[Stored data]
● ● ● ● ●

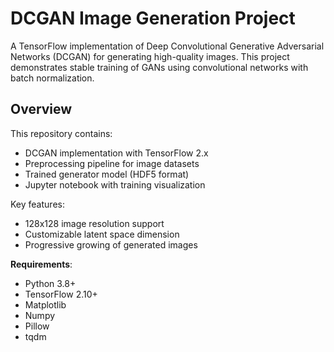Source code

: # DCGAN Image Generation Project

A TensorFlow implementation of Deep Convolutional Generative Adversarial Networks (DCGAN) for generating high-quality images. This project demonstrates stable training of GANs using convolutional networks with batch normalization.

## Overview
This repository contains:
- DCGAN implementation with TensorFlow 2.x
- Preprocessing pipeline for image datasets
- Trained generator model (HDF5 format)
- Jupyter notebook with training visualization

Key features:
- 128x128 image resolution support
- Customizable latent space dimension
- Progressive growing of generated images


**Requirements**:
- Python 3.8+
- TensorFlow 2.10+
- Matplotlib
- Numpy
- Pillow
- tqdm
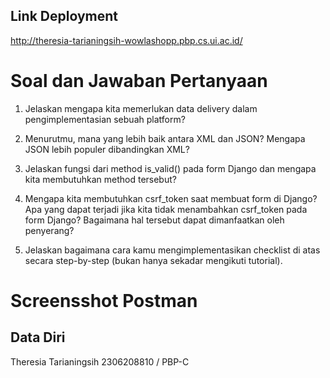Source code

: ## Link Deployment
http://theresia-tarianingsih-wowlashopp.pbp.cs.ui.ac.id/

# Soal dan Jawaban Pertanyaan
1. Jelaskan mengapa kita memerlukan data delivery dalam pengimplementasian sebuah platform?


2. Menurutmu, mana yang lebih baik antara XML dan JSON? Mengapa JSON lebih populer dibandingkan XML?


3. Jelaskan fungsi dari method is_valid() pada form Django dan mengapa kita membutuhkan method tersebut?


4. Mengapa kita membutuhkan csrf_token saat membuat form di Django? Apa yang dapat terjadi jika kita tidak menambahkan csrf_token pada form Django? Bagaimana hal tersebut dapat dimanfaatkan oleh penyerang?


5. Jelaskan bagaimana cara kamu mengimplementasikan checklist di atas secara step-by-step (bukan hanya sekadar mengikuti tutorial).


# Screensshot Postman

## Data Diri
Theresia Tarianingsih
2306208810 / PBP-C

● ● ● ● ●

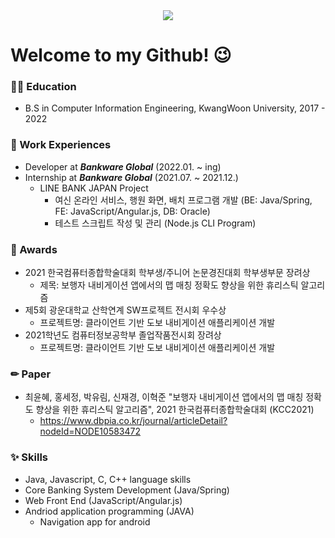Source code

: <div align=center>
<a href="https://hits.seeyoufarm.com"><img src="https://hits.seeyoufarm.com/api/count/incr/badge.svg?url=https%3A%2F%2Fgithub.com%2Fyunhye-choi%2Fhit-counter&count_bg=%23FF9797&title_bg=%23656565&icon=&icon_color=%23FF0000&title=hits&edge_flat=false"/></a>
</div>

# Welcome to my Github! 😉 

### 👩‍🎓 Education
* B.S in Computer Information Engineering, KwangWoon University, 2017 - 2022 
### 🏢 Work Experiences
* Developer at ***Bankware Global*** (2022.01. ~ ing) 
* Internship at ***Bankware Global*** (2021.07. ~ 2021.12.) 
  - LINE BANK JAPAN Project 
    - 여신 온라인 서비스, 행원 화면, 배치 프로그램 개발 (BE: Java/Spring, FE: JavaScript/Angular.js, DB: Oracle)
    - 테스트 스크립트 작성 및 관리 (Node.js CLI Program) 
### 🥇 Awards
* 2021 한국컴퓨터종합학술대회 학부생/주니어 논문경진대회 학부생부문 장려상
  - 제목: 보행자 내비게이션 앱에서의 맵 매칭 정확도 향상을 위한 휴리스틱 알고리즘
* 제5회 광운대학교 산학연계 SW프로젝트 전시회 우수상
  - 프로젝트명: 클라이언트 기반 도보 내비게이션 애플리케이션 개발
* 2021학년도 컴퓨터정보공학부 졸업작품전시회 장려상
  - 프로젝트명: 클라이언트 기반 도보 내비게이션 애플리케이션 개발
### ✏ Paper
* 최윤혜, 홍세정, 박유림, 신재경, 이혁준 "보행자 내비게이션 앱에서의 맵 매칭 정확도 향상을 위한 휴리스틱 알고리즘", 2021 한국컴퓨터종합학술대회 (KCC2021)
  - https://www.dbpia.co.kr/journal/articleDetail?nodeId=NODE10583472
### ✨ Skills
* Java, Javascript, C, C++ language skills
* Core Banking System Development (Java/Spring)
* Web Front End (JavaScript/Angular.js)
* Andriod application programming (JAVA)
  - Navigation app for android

● ● ● ● ●

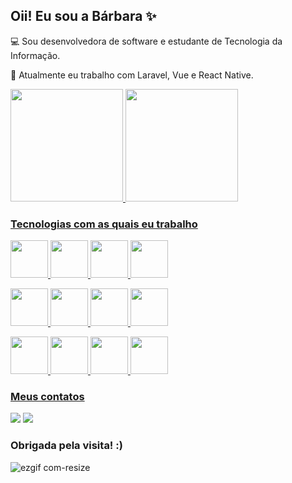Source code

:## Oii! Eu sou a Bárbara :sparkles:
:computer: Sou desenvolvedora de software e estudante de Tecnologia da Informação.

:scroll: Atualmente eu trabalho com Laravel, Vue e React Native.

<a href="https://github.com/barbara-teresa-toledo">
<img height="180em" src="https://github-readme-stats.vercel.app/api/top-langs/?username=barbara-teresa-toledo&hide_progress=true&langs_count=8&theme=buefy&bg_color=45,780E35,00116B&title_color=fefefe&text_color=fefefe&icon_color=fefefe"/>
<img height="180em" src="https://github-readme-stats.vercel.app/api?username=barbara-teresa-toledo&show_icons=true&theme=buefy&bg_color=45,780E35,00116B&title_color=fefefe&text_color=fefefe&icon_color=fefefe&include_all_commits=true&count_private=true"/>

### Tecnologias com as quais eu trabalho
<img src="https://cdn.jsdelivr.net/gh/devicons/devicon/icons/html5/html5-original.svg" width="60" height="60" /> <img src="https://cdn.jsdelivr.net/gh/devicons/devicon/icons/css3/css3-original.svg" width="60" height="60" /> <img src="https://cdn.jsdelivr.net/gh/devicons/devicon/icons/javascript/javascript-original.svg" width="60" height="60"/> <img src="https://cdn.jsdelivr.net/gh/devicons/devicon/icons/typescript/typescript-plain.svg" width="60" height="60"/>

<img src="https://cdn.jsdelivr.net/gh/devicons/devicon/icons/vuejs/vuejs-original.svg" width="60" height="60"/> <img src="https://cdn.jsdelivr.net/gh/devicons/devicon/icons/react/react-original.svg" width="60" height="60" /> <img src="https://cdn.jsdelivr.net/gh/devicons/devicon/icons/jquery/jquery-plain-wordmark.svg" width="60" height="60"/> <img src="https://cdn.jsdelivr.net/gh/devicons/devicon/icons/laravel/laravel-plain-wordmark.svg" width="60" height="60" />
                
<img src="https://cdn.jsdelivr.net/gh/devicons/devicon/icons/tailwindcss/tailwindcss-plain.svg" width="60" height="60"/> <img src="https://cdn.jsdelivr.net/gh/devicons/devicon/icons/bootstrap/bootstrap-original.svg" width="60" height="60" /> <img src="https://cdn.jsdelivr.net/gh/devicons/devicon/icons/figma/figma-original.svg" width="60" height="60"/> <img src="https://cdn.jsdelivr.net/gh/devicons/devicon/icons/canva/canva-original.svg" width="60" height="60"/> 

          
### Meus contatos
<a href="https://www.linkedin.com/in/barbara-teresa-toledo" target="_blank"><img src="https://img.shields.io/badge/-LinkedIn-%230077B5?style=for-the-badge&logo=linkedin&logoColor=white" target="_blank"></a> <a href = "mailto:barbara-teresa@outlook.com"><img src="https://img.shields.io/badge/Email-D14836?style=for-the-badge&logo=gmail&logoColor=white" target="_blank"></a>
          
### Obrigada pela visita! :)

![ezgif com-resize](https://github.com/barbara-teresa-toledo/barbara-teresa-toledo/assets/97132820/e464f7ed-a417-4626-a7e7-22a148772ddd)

● ● ● ● ●

### Directions
In the entries above, count each line that holds "with". Give the total and nothing else.

### Response
3